:: LISTED ENTRIES ::
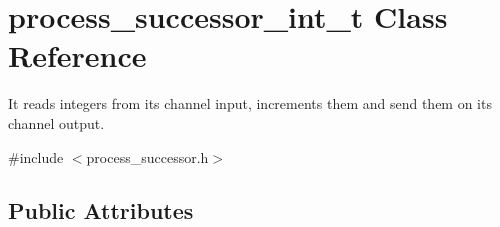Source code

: \hypertarget{structprocess__successor__int__t}{\section{process\-\_\-successor\-\_\-int\-\_\-t Class Reference}
\label{structprocess__successor__int__t}
}


It reads integers from its channel input, increments them and send them on its channel output.  




{\ttfamily \#include $<$process\-\_\-successor.\-h$>$}

\subsection*{Public Attributes}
:::
◆ **REQUIRED ACTION**:
All records above need to be returned exactly. Omit the pictures.

◆ **SOLUTION**:
Source code

: \hypertarget{structprocess__successor__int__t}{\section{process\-\_\-successor\-\_\-int\-\_\-t Class Reference}
\label{structprocess__successor__int__t}
}


It reads integers from its channel input, increments them and send them on its channel output.  




{\ttfamily \#include $<$process\-\_\-successor.\-h$>$}

\subsection*{Public Attributes}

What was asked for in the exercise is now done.